Stichtag

26. Juli 2005 - Vor 130 Jahren: Carl Gustav Jung in Kesswil geboren

1907 trifft der junge Psychiater Carl Gustav Jung den schon berühmten und umstrittenen Begründer der Psychoanalyse, Sigmund Freud. Jung ist von Freuds Traumdeutung begeistert und Freud von dem psychologischen Nachwuchstalent: Jung soll sein "Kronprinz" werden. Aber der Pfarrerssohn, am 26. Juli 1875 in Kesswil (Schweiz) geboren, geht bald eigene Wege: Er erforscht die "Seele der Menschheit", wie sie in Märchen, Mythen und religiösen Symbolen zum Ausdruck komme. Freud lehnt das als zu irrational ab. Es kommt zum Bruch zwischen den beiden.

Jung macht Karriere als Psychologieprofessor in Zürich und Basel. Zugleich scharen sich Patienten und Jünger um ihn. Überwiegend sind es Jüngerinnen und mit einigen von ihnen hat der Seelenarzt vorübergehende Liebensverhältnisse. Verheiratet ist Jung mit Emma Rauschenbach. Das Paar bekommt fünf Kinder.
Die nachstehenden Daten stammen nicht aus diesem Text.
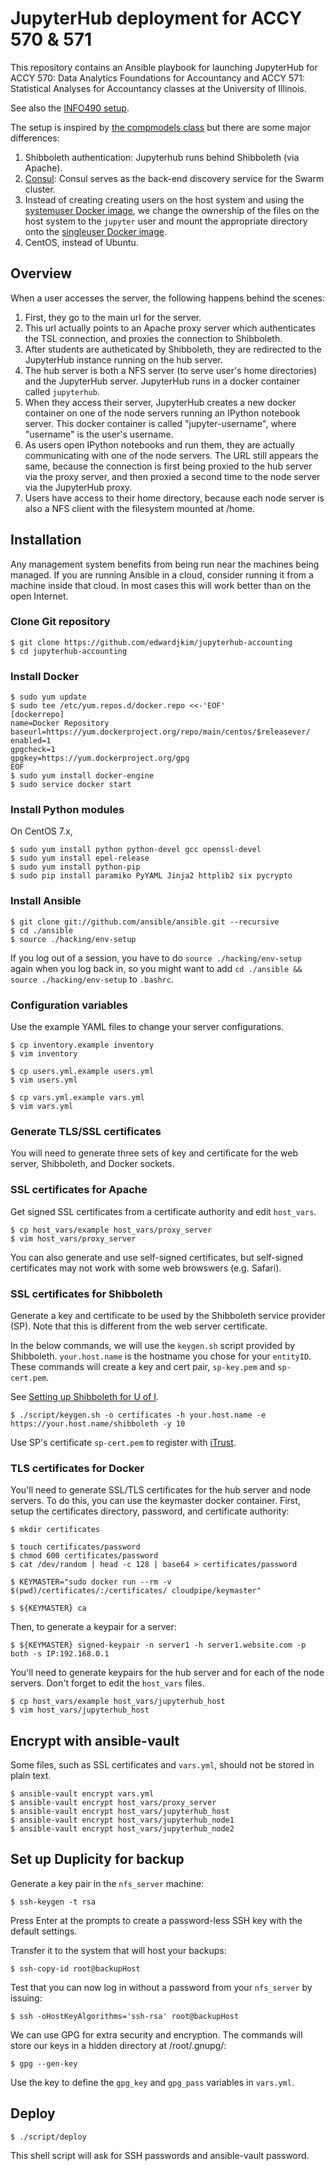 # JupyterHub deployment for ACCY 570 & 571

This repository contains an Ansible playbook for launching JupyterHub for
ACCY 570: Data Analytics Foundations for Accountancy and
ACCY 571: Statistical Analyses for Accountancy
classes at the University of Illinois.

See also the [INFO490 setup](https://github.com/EdwardJKim/jupyterhub-info490).

The setup is inspired by [the compmodels class](https://github.com/compmodels/jupyterhub-deploy)
but there are some major differences:

1.  Shibboleth authentication: Jupyterhub runs behind Shibboleth (via Apache).
2.  [Consul](https://www.consul.io/): Consul serves as the back-end discovery service
    for the Swarm cluster.
3.  Instead of creating creating users on the host system and using the
    [systemuser Docker image](https://github.com/jupyter/dockerspawner/tree/master/systemuser),
    we change the ownership of the files on the host system to the `jupyter` user and mount
    the appropriate directory onto the
    [singleuser Docker image](https://github.com/jupyter/dockerspawner/tree/master/singleuser).
4.  CentOS, instead of Ubuntu.

## Overview

When a user accesses the server, the following happens behind the scenes:

1.  First, they go to the main url for the server.
2.  This url actually points to an Apache proxy server which authenticates the TSL connection,
    and proxies the connection to Shibboleth.
3.  After students are autheticated by Shibboleth, they are redirected to the JupyterHub instance
running on the hub server. 
4.  The hub server is both a NFS server (to serve user's home directories) and the JupyterHub server.
    JupyterHub runs in a docker container called `jupyterhub`.
5.  When they access their server, JupyterHub creates a new docker container on one of the node servers
    running an IPython notebook server.
    This docker container is called "jupyter-username", where "username" is the user's username.
6.  As users open IPython notebooks and run them, they are actually communicating
    with one of the node servers.
    The URL still appears the same, because the connection is first being proxied to the hub server
    via the proxy server, and then proxied a second time to the node server via the JupyterHub proxy.
7.  Users have access to their home directory, because each node server is also a NFS client
    with the filesystem mounted at /home.

## Installation

Any management system benefits from being run near the machines being managed.
If you are running Ansible in a cloud, consider running it from a machine inside that cloud.
In most cases this will work better than on the open Internet.

### Clone Git repository

```shell
$ git clone https://github.com/edwardjkim/jupyterhub-accounting
$ cd jupyterhub-accounting
```

### Install Docker

```shell
$ sudo yum update
$ sudo tee /etc/yum.repos.d/docker.repo <<-'EOF'
[dockerrepo]
name=Docker Repository
baseurl=https://yum.dockerproject.org/repo/main/centos/$releasever/
enabled=1
gpgcheck=1
gpgkey=https://yum.dockerproject.org/gpg
EOF
$ sudo yum install docker-engine
$ sudo service docker start
```

### Install Python modules

On CentOS 7.x,

```shell
$ sudo yum install python python-devel gcc openssl-devel
$ sudo yum install epel-release
$ sudo yum install python-pip
$ sudo pip install paramiko PyYAML Jinja2 httplib2 six pycrypto
```

### Install Ansible

```shell
$ git clone git://github.com/ansible/ansible.git --recursive
$ cd ./ansible
$ source ./hacking/env-setup
```

If you log out of a session, you have to do `source ./hacking/env-setup` again
when you log back in, so you might want to add `cd ./ansible && source ./hacking/env-setup` to
`.bashrc`.

### Configuration variables

Use the example YAML files to change your server configurations.

```shell
$ cp inventory.example inventory
$ vim inventory
```

```shell
$ cp users.yml.example users.yml
$ vim users.yml
```

```shell
$ cp vars.yml.example vars.yml
$ vim vars.yml
```

### Generate TLS/SSL certificates

You will need to generate three sets of key and certificate for the web server,
Shibboleth, and Docker sockets.

### SSL certificates for Apache

Get signed SSL certificates from a certificate authority and edit `host_vars`.

```shell
$ cp host_vars/example host_vars/proxy_server
$ vim host_vars/proxy_server
```

You can also generate and use self-signed certificates, but self-signed certificates
may not work with some web browswers (e.g. Safari).

### SSL certificates for Shibboleth

Generate a key and certificate to be used by the Shibboleth service provider (SP).
Note that this is different from the web server certificate.

In the below commands, we will use the `keygen.sh` script provided by Shibboleth.
`your.host.name` is the hostname you chose for your `entityID`.
These commands will create a key and cert pair, `sp-key.pem` and `sp-cert.pem`.

See [Setting up Shibboleth for U of I](https://answers.uillinois.edu/illinois/48459).

```shell
$ ./script/keygen.sh -o certificates -h your.host.name -e https://your.host.name/shibboleth -y 10
```

Use SP's certificate `sp-cert.pem` to register with [iTrust](https://itrust.illinois.edu/federationregistry/).

### TLS certificates for Docker

You'll need to generate SSL/TLS certificates for the hub server and node servers.
To do this, you can use the keymaster docker container.
First, setup the certificates directory, password, and certificate authority:

```shell
$ mkdir certificates

$ touch certificates/password
$ chmod 600 certificates/password
$ cat /dev/random | head -c 128 | base64 > certificates/password

$ KEYMASTER="sudo docker run --rm -v $(pwd)/certificates/:/certificates/ cloudpipe/keymaster"

$ ${KEYMASTER} ca
```

Then, to generate a keypair for a server:

```shell
$ ${KEYMASTER} signed-keypair -n server1 -h server1.website.com -p both -s IP:192.168.0.1
```

You'll need to generate keypairs for the hub server and for each of the node servers.
Don't forget to edit the `host_vars` files.

```shell
$ cp host_vars/example host_vars/jupyterhub_host
$ vim host_vars/jupyterhub_host
```
## Encrypt with ansible-vault

Some files, such as SSL certificates and `vars.yml`, should not be stored in plain text.

```shell
$ ansible-vault encrypt vars.yml
$ ansible-vault encrypt host_vars/proxy_server
$ ansible-vault encrypt host_vars/jupyterhub_host
$ ansible-vault encrypt host_vars/jupyterhub_node1
$ ansible-vault encrypt host_vars/jupyterhub_node2
```

## Set up Duplicity for backup

Generate a key pair in the `nfs_server` machine:

```shell
$ ssh-keygen -t rsa
```

Press Enter at the prompts to create a password-less SSH key with the default settings.

Transfer it to the system that will host your backups:

```shell
$ ssh-copy-id root@backupHost
```

Test that you can now log in without a password from your `nfs_server` by issuing:

```shell
$ ssh -oHostKeyAlgorithms='ssh-rsa' root@backupHost
```

We can use GPG for extra security and encryption. The commands will store our keys in a hidden directory at /root/.gnupg/:

```shell
$ gpg --gen-key
```

Use the key to define the `gpg_key` and `gpg_pass` variables in `vars.yml`.

## Deploy

```shell
$ ./script/deploy
```

This shell script will ask for SSH passwords and ansible-vault password.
Jung reist nach Afrika und Amerika, um das "kollektive Unbewusste" fremder Kulturen zu studieren. 1933 erscheint ihm der Nationalsozialismus in Deutschland als eine kollektive Selbst-Entdeckung der deutschen Seele, er sei gefährlich aber auch heilsam. In einer Veröffentlichung verwendet er das antisemitische Klischee vom zersetzenden jüdischen Denken, um Freud zu kritisieren. Nach dem Krieg dagegen rät er den Deutschen, zu ihrer "Kollektivschuld" zu stehen.

Eine dominante Persönlichkeit wider Willen sei Jung gewesen, berichten Freunde. Stets habe er andere in seinen Bann gezogen, eigentlich aber immer fliehen wollen. Jung haftet der Nimbus eines Seelen-Gurus an, nicht zuletzt wegen des Gerüchts,  er sei der Enkel eines unehelichen Sohns von Goethe.  In seinen letzten Lebensjahren zieht sich Jung zunehmend in sein Studierzimmer in einem Turm in Küsnacht am Zürichsee zurück. Dort stirbt er am 6. Juni 1961.